Stabilizing Deep Tomographic Reconstruction Networks

Tomographic image reconstruction with deep learning (DL) is an emerging field of applied artificial intelligence, but a recent landmark study reveals that several deep reconstruction networks are unstable for computed tomography (CT) and magnetic resonance imaging (MRI). Since deep reconstruction is now a mainstream approach to achieve better tomographic image quality, stabilizing deep networks is an urgent challenge. Here we propose an Analytic Compressive Iterative Deep (ACID) framework to address this challenge.
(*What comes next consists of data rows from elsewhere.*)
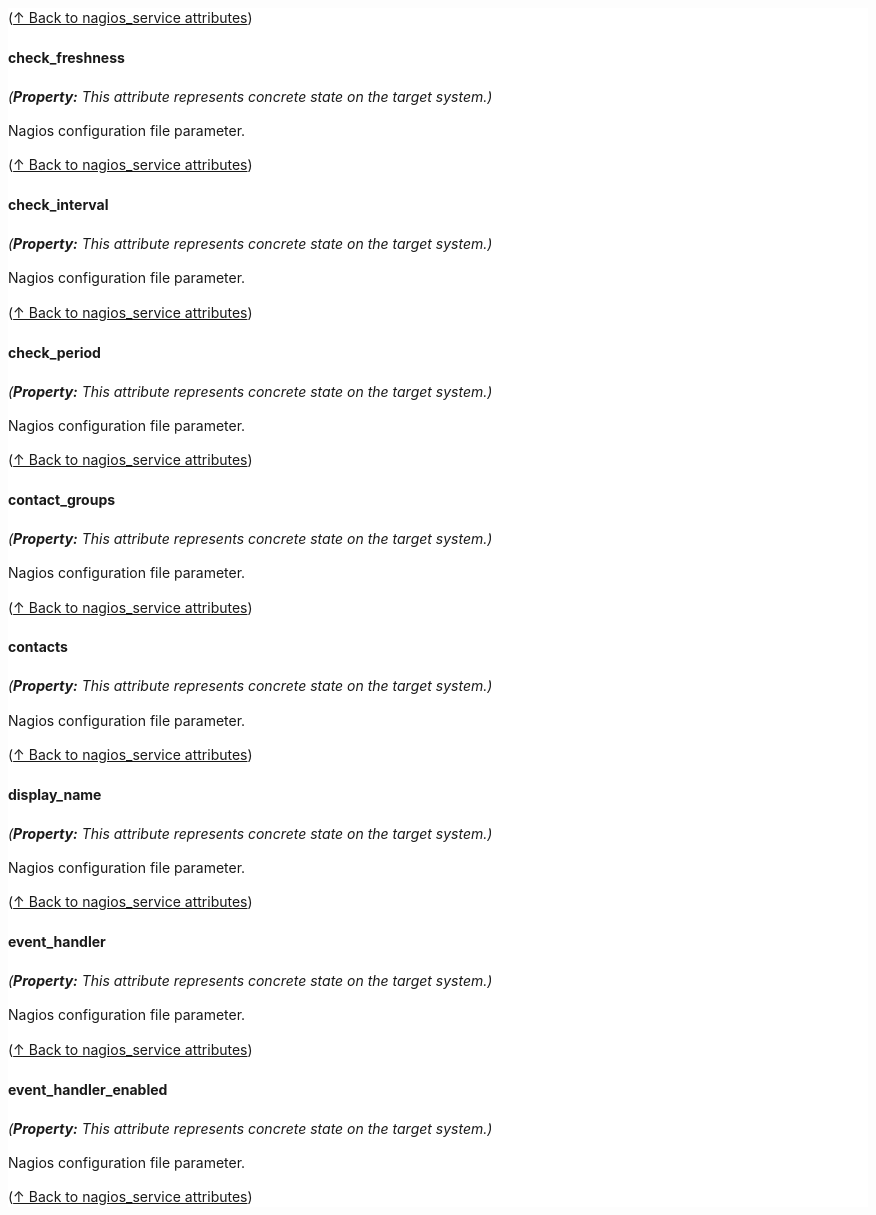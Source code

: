 ([↑ Back to nagios_service attributes](#nagios_service-attributes))

<h4 id="nagios_service-attribute-check_freshness">check_freshness</h4>

_(**Property:** This attribute represents concrete state on the target system.)_

Nagios configuration file parameter.

([↑ Back to nagios_service attributes](#nagios_service-attributes))

<h4 id="nagios_service-attribute-check_interval">check_interval</h4>

_(**Property:** This attribute represents concrete state on the target system.)_

Nagios configuration file parameter.

([↑ Back to nagios_service attributes](#nagios_service-attributes))

<h4 id="nagios_service-attribute-check_period">check_period</h4>

_(**Property:** This attribute represents concrete state on the target system.)_

Nagios configuration file parameter.

([↑ Back to nagios_service attributes](#nagios_service-attributes))

<h4 id="nagios_service-attribute-contact_groups">contact_groups</h4>

_(**Property:** This attribute represents concrete state on the target system.)_

Nagios configuration file parameter.

([↑ Back to nagios_service attributes](#nagios_service-attributes))

<h4 id="nagios_service-attribute-contacts">contacts</h4>

_(**Property:** This attribute represents concrete state on the target system.)_

Nagios configuration file parameter.

([↑ Back to nagios_service attributes](#nagios_service-attributes))

<h4 id="nagios_service-attribute-display_name">display_name</h4>

_(**Property:** This attribute represents concrete state on the target system.)_

Nagios configuration file parameter.

([↑ Back to nagios_service attributes](#nagios_service-attributes))

<h4 id="nagios_service-attribute-event_handler">event_handler</h4>

_(**Property:** This attribute represents concrete state on the target system.)_

Nagios configuration file parameter.

([↑ Back to nagios_service attributes](#nagios_service-attributes))

<h4 id="nagios_service-attribute-event_handler_enabled">event_handler_enabled</h4>

_(**Property:** This attribute represents concrete state on the target system.)_

Nagios configuration file parameter.

([↑ Back to nagios_service attributes](#nagios_service-attributes))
Instead of only using DL or compressed sensing, ACID consists of four modules: deep learning, compressed sensing-inspired sparsity promotion, analytic mapping, and iterative refinement. This paper shows the convergence and stability of ACID under a bounded error norm condition (a special case of the Lipschitz continuity), improves deep reconstruction quality by stabilizing an unstable deep reconstruction network in the ACID framework, and demonstrates the power of ACID in both stabilizing an unstable network and being resilient against adversarial attacks to the whole ACID workflow. In our experiments, ACID eliminated all three kinds of instabilities and significantly improved image quality in the context of the aforementioned study on the instabilities, demonstrating that data-driven reconstruction can be stabilized to outperform reconstruction using sparsity-regularized reconstruction alone. The mechanism of ACID is to synergize a deep reconstruction network trained on big data, compressed sensing-based improvement with kernel awareness, and iterative refinement to eliminate any data residual inconsistent with real data. We anticipate that this integrative closed-loop data-driven approach helps advance deep tomographic image reconstruction methods into clinical applications.